Reversals in Minds and Markets - Brett Steenbarger



Reversals in Minds and Markets

Jon Markman and Brett Steenbarger

Note: This is a draft of an article that appeared in July, 2002 on the MSN Money () website.

Consider the following scenarios:

• A highway patrol officer aims his radar gun at passing cars to determine who is speeding. He notices a vehicle traveling 45 miles per hour in a zone that only permits 30 mph. As it passes the patrolman, however, the car accelerates to 50, then 60, then 70 miles per hour. The officer lets out a sigh of relief, noting to his partner, “Well, we don’t have to worry. He’s going down the road so fast, he’ll have to slow down eventually!”

• A psychologist meets with a client who has been complaining of feelings of depression. For the past several weeks, she has not been eating well and her sleep has been disrupted. At this meeting, however, the client divulges that she now can barely get out of bed and is entertaining regular thoughts of suicide. “That’s good news,” the psychologist responds. “You’re feeling so bad, you’ve got to be improving shortly!”
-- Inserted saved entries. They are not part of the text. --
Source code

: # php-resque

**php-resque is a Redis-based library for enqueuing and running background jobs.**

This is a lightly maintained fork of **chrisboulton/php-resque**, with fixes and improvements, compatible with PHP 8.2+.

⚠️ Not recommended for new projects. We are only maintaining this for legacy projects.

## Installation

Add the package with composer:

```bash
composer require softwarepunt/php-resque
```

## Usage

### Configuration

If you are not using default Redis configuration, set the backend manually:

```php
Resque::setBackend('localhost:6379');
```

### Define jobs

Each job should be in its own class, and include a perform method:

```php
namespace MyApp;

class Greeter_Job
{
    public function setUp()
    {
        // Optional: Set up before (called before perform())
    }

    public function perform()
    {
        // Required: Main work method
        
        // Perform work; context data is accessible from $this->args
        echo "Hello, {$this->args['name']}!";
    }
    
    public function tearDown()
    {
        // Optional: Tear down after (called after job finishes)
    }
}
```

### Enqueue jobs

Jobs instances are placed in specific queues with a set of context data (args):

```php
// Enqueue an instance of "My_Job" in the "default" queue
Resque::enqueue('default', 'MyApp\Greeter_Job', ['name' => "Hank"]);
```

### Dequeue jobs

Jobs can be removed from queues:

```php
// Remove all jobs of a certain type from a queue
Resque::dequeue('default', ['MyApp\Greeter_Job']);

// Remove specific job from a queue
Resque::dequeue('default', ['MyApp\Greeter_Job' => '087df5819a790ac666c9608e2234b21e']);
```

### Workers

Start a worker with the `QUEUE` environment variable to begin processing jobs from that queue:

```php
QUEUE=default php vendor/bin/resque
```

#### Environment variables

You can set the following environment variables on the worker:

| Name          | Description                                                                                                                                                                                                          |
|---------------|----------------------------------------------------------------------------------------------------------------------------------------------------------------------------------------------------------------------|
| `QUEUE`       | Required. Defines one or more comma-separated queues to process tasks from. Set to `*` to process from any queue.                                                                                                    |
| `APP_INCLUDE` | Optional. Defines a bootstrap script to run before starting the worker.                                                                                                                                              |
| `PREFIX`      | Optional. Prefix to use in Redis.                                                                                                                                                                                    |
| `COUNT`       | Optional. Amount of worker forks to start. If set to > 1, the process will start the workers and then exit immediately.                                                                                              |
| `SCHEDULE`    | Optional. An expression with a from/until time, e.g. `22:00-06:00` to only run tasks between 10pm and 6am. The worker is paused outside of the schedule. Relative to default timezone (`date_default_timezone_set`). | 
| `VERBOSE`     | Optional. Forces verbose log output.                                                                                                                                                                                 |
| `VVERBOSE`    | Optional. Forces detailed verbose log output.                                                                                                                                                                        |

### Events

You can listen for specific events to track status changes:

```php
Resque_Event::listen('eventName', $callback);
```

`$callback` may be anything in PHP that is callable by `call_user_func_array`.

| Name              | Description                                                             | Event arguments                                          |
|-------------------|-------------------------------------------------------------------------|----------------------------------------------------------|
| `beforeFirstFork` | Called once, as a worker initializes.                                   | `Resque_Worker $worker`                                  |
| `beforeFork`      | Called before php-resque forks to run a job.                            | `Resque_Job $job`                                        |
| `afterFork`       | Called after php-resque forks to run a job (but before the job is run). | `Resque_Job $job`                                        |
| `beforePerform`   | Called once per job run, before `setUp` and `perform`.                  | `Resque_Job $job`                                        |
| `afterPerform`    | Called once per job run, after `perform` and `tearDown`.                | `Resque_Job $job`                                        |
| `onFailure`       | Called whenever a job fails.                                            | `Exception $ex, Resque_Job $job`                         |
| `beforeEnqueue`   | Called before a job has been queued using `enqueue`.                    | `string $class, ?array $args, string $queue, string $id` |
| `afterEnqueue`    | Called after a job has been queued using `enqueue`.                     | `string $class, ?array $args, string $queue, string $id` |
• For the second time in a row, the stock market declines over 3% in a single session, with the number of issues making new 52 week lows swamping the number making annual highs. Volume and volatility have picked up on the decline and a well-known market analyst concludes, “We’re seeing a capitulation. This is a great time to buy.”

In all three examples, people are making inferences about a reversal of trend based upon its increasing trajectory. Interestingly, where the first two situations seem absurd, the third has been a staple of recent market commentary. It has also been a major reason why investors have held onto positions through the recent decline, reluctant to sell when a bottom might be at hand.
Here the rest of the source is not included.